Et pour cause ! Comment se forger une conviction sur un texte présenté à l’approbation populaire lorsque ce texte est – et les mots sont pesés – totalement incompréhensible à la quasi totalité du corps électoral. 448 articles, à côté desquels les 89 articles de la Constitution française font figure d’abécédaire pour gamins de maternelle. Sur les rares votants au référendum du 29 mai, car ils seront rares n’en doutons pas, l’immense majorité n’aura pas lu le texte, quant à le comprendre…

Drôle de système politique qui demande à des électeurs de se prononcer sur un texte totalement obscur à l’entendement du plus grand nombre. Qui abuse de la crédulité du corps électoral en lui faisant croire que de son oui ou de son non dépendra l’avenir de l’Europe, ce qui est totalement faux, dans un sens comme dans l’autre. Drôle de démocratie encore qui joue sur le passionnel au détriment du raisonnable, en oubliant que ceux qui ont des convictions sans connaissances raisonnent comme des tambours. Et, drôle de démocratie enfin, qui ne craint pas d’affirmer que si le non l’emporte il suffira de faire re-voter le peuple un peu plus tard. Et si c’est le oui, on fait pareil ?
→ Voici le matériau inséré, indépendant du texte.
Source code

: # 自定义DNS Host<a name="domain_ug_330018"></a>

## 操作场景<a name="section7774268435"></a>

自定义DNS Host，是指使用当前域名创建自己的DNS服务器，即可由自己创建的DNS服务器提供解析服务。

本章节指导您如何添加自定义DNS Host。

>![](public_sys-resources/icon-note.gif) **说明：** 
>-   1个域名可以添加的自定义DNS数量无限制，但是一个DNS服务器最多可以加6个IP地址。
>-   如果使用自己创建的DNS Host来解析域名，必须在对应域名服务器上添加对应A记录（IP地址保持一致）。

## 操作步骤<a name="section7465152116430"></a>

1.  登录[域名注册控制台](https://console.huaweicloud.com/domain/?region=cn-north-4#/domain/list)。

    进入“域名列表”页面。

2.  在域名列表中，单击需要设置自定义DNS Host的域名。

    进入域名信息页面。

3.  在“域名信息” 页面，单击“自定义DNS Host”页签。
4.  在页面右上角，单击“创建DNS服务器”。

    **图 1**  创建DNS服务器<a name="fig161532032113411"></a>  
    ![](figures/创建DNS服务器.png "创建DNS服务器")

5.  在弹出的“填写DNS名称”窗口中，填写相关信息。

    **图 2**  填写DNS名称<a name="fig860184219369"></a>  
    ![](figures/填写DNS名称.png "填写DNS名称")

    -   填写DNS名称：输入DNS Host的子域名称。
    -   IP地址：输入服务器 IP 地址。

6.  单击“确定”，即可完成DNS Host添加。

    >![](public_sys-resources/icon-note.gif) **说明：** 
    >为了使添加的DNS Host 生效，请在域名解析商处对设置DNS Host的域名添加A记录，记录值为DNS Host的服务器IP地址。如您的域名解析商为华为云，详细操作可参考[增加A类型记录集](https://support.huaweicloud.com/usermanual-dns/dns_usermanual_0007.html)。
Si ce texte, au lieu d’être issu de la réflexion (?) de la caste politique, émanait d’un organisme marchand, les politiques se bousculeraient au créneau pour dénoncer ce que l’article L.122.8 du Code de la consommation qualifie d’abus de faiblesse : « Quiconque aura abusé de l’ignorance d’une personne pour lui faire souscrire (…) des engagements (…) sous quelque forme que ce soit, (…) sera puni d’un emprisonnement de cinq ans (…) lorsque les circonstances montrent que cette personne n’était pas en mesure d’apprécier la portée des engagements qu’elle prenait ». C’est, au mot près, l’exacte définition de ce qui va être proposé aux Français le 29 mai.

Juste pour l’anecdote, il y a même dans cette constitution un paragraphe qui ratifie un traité passé entre la Norvège et la Laponie. Avant d’avoir la curiosité de savoir de quoi il s’agit, si ça se trouve c’est bien ! commencez donc par apprendre le Lapon. Ou, si vous n’êtes pas trop courageux, le Norvégien. Il n’existe aucune traduction. De toute façon, comme ce paragraphe est en fin d’un texte que personne ne lira jusqu’au bout, à quoi bon ! ont dû se dire les rédacteurs du projet. Les adeptes de l’humour au deuxième degré iront jeter un coup d’œil sur le texte du « Protocole sur l’Eurogroupe » et sur celui du « Protocole portant modification du traité Euratome » qui font partie intégrante de la Constitution européenne. Un véritable régal !

Devant une telle aberration, la seule conduite raisonnable est l’abstention. Car est citoyen sensé celui qui ose affirmer : « Je ne peux pas savoir donc je ne me prononce pas ». Certains se consoleront en se disant que tout n’est pas perdu car, au final, c’est la raison qui l’emportera puisque les abstentionnistes seront largement majoritaires. Piètre consolation !

Dans un système politique cohérent, on ne consulte le peuple que sur des sujets dont il peut connaître les tenants et aboutissants. Cela s’appelle du bon sens. De la clérocratie aussi.